This report by NewClimate Institute, PBL Netherlands Environmental Assessment Agency and the International Institute for Applied Systems Analysis (IIASA) provides an overview of projected greenhouse gas (GHG) emissions in 25 major emitting countries/regions up to 2030, taking into account the emission trajectories based on current policies and the implementation of nationally determined contributions (NDCs). The report concludes that 16 out of the 25 countries and regions analysed are not on track to achieve the NDC targets they have set for themselves. This report updates the 2017 report.
Less than half of 13 major emitting economies show progress on 2030 emissions projections compared to the 2015 analysis:
The 2018 update takes into account policy developments since the 2017 report and latest historical greenhouse gas emissions data. The degree to which the 25 major emitting countries are likely to achieve their NDC targets under current policies was found to vary (see Figure), similar to last year’s report.
- Of those considered in this report, China, Colombia, India, Mexico, the Russian Federation, Saudi Arabia (new, compared to our 2017 report), Turkey, and the Ukraine are likely or roughly on track to achieve or even overachieve their self-determined unconditional 2025/2030 targets with currently implemented policies.
- For the EU28 and Mexico, the achievement of 2030 targets was found to be uncertain with implemented policies.
- Countries that require additional measures to achieve their 2025/2030 targets are: Argentina, Australia, Brazil (new), Canada, Chile, Democratic Republic of the Congo, Ethiopia, Indonesia, Japan (new), Kazakhstan, Morocco, Republic of Korea, South Africa, Thailand, the Philippines, and the United States.
- Brazil is now assessed as requiring additional measures to achieve its NDC, because of an update in GHG inventory data for the LULUCF sector, which showed higher emission levels than the inventory data used in the 2017 report.
- Japan is now assessed as requiring additional measures, mainly due to the change in nuclear power share projections that are more in line with the current situation in Japan.

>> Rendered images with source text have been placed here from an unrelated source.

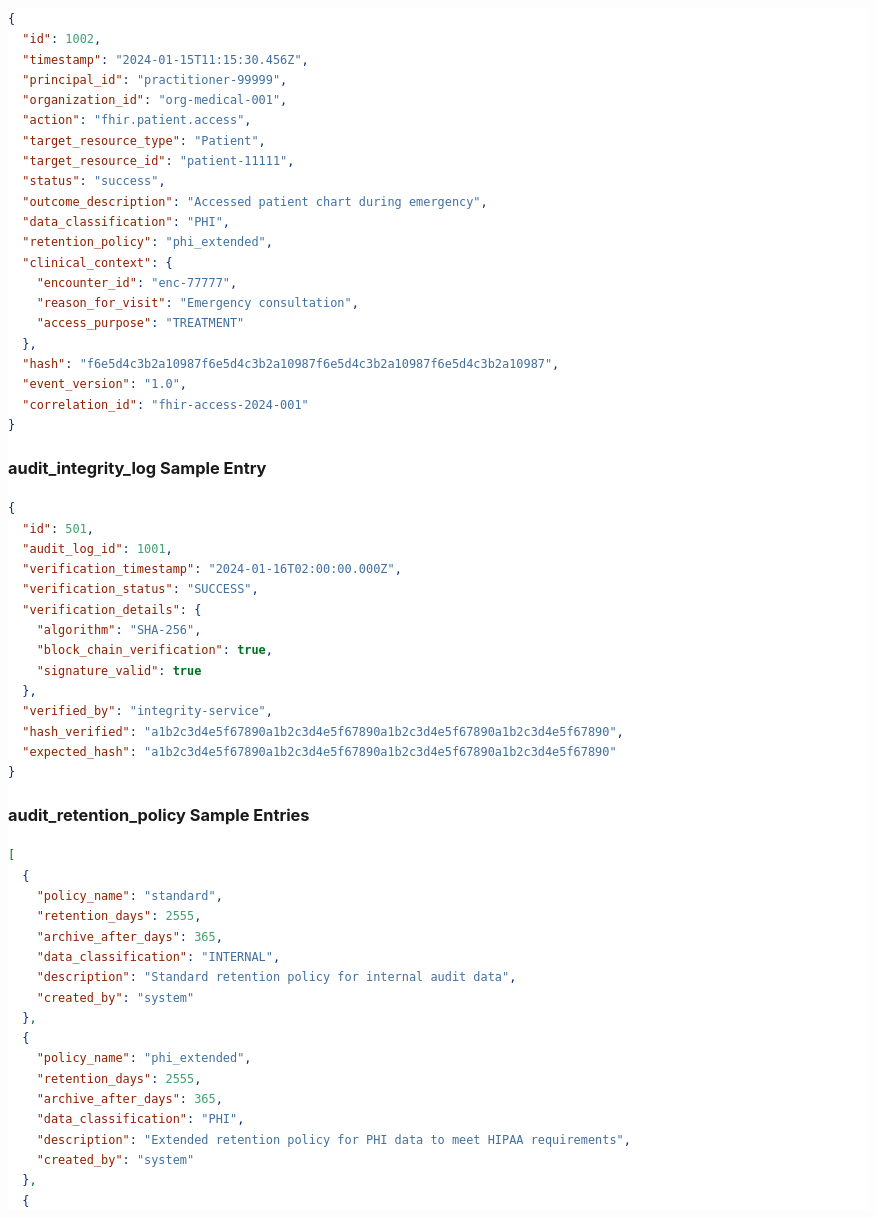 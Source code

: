 
```json
{
  "id": 1002,
  "timestamp": "2024-01-15T11:15:30.456Z",
  "principal_id": "practitioner-99999",
  "organization_id": "org-medical-001",
  "action": "fhir.patient.access",
  "target_resource_type": "Patient",
  "target_resource_id": "patient-11111",
  "status": "success",
  "outcome_description": "Accessed patient chart during emergency",
  "data_classification": "PHI",
  "retention_policy": "phi_extended",
  "clinical_context": {
    "encounter_id": "enc-77777",
    "reason_for_visit": "Emergency consultation",
    "access_purpose": "TREATMENT"
  },
  "hash": "f6e5d4c3b2a10987f6e5d4c3b2a10987f6e5d4c3b2a10987f6e5d4c3b2a10987",
  "event_version": "1.0",
  "correlation_id": "fhir-access-2024-001"
}
```

### audit_integrity_log Sample Entry

```json
{
  "id": 501,
  "audit_log_id": 1001,
  "verification_timestamp": "2024-01-16T02:00:00.000Z",
  "verification_status": "SUCCESS",
  "verification_details": {
    "algorithm": "SHA-256",
    "block_chain_verification": true,
    "signature_valid": true
  },
  "verified_by": "integrity-service",
  "hash_verified": "a1b2c3d4e5f67890a1b2c3d4e5f67890a1b2c3d4e5f67890a1b2c3d4e5f67890",
  "expected_hash": "a1b2c3d4e5f67890a1b2c3d4e5f67890a1b2c3d4e5f67890a1b2c3d4e5f67890"
}
```

### audit_retention_policy Sample Entries

```json
[
  {
    "policy_name": "standard",
    "retention_days": 2555,
    "archive_after_days": 365,
    "data_classification": "INTERNAL",
    "description": "Standard retention policy for internal audit data",
    "created_by": "system"
  },
  {
    "policy_name": "phi_extended",
    "retention_days": 2555,
    "archive_after_days": 365,
    "data_classification": "PHI",
    "description": "Extended retention policy for PHI data to meet HIPAA requirements",
    "created_by": "system"
  },
  {
```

Currently implemented policies are projected to influence greenhouse gas emissions, but do not prevent emissions from increasing up to 2030 (above 2010 levels). This is the case, not only in developing countries (Argentina, Brazil, China, DRC, Ethiopia, India, Indonesia, Kazakhstan, Morocco, the Philippines, Russia, Saudi Arabia, South Africa, and Thailand) but also in OECD countries (Chile, Mexico, Republic of Korea, and Turkey) up to 2030, compared to 2010 levels. Greenhouse gas emissions in Canada and the Ukraine are projected to remain stable, approximately at current levels, with currently implemented policies. In Australia, Colombia, Japan, the EU28, and the USA, greenhouse gas emissions are projected to decrease further, under current policies.
The report also assessed how countries’ current policies scenario projections have changed since 2015, when the Paris Agreement was adopted. The comparison with our 2015 report, which covered thirteen countries, shows that only six countries show lower emissions projections for 2030; for the remaining seven countries the projections were either similar or even higher.